- ACTIVITY -
Return the full listing exactly as it is written.

DATASET EXTRACT START

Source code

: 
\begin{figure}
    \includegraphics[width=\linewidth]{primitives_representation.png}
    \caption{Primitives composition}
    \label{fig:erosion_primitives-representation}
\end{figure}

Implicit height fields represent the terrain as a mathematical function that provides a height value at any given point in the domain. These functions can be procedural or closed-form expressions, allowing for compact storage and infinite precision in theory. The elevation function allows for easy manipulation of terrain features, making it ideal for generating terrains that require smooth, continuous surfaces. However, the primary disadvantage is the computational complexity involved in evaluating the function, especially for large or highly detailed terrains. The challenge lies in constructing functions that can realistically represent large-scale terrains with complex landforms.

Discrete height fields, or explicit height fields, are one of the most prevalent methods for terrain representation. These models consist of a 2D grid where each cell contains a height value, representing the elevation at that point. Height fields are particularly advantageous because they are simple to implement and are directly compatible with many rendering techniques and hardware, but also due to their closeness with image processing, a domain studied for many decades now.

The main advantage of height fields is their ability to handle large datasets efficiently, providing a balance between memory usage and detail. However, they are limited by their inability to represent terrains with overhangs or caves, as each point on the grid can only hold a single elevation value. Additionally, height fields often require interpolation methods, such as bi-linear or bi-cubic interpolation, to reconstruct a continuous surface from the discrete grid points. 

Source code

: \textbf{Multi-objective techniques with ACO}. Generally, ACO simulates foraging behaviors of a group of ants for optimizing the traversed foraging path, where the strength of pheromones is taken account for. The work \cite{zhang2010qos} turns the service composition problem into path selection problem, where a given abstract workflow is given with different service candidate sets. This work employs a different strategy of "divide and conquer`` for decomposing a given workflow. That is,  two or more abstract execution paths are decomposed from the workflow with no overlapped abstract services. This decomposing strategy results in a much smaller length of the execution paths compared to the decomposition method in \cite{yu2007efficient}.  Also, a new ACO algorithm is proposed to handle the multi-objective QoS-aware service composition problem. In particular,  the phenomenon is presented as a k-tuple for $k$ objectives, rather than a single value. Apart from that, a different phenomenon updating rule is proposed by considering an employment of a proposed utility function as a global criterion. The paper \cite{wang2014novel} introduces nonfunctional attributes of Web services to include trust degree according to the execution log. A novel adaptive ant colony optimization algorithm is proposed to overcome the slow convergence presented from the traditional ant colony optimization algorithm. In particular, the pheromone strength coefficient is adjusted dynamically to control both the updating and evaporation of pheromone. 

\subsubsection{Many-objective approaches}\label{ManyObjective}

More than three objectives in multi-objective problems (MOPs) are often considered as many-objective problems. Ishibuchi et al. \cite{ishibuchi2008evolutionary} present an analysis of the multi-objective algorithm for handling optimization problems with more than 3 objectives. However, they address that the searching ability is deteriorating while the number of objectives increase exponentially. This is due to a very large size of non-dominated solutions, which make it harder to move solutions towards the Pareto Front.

DATASET EXTRACT END

- WORKED SOLUTION -
Source code

: 
\begin{figure}
    \includegraphics[width=\linewidth]{primitives_representation.png}
    \caption{Primitives composition}
    \label{fig:erosion_primitives-representation}
\end{figure}

Implicit height fields represent the terrain as a mathematical function that provides a height value at any given point in the domain. These functions can be procedural or closed-form expressions, allowing for compact storage and infinite precision in theory. The elevation function allows for easy manipulation of terrain features, making it ideal for generating terrains that require smooth, continuous surfaces. However, the primary disadvantage is the computational complexity involved in evaluating the function, especially for large or highly detailed terrains. The challenge lies in constructing functions that can realistically represent large-scale terrains with complex landforms.

Discrete height fields, or explicit height fields, are one of the most prevalent methods for terrain representation. These models consist of a 2D grid where each cell contains a height value, representing the elevation at that point. Height fields are particularly advantageous because they are simple to implement and are directly compatible with many rendering techniques and hardware, but also due to their closeness with image processing, a domain studied for many decades now.

The main advantage of height fields is their ability to handle large datasets efficiently, providing a balance between memory usage and detail. However, they are limited by their inability to represent terrains with overhangs or caves, as each point on the grid can only hold a single elevation value. Additionally, height fields often require interpolation methods, such as bi-linear or bi-cubic interpolation, to reconstruct a continuous surface from the discrete grid points. 

Source code

: \textbf{Multi-objective techniques with ACO}. Generally, ACO simulates foraging behaviors of a group of ants for optimizing the traversed foraging path, where the strength of pheromones is taken account for. The work \cite{zhang2010qos} turns the service composition problem into path selection problem, where a given abstract workflow is given with different service candidate sets. This work employs a different strategy of "divide and conquer`` for decomposing a given workflow. That is,  two or more abstract execution paths are decomposed from the workflow with no overlapped abstract services. This decomposing strategy results in a much smaller length of the execution paths compared to the decomposition method in \cite{yu2007efficient}.  Also, a new ACO algorithm is proposed to handle the multi-objective QoS-aware service composition problem. In particular,  the phenomenon is presented as a k-tuple for $k$ objectives, rather than a single value. Apart from that, a different phenomenon updating rule is proposed by considering an employment of a proposed utility function as a global criterion. The paper \cite{wang2014novel} introduces nonfunctional attributes of Web services to include trust degree according to the execution log. A novel adaptive ant colony optimization algorithm is proposed to overcome the slow convergence presented from the traditional ant colony optimization algorithm. In particular, the pheromone strength coefficient is adjusted dynamically to control both the updating and evaporation of pheromone. 

\subsubsection{Many-objective approaches}\label{ManyObjective}

More than three objectives in multi-objective problems (MOPs) are often considered as many-objective problems. Ishibuchi et al. \cite{ishibuchi2008evolutionary} present an analysis of the multi-objective algorithm for handling optimization problems with more than 3 objectives. However, they address that the searching ability is deteriorating while the number of objectives increase exponentially. This is due to a very large size of non-dominated solutions, which make it harder to move solutions towards the Pareto Front.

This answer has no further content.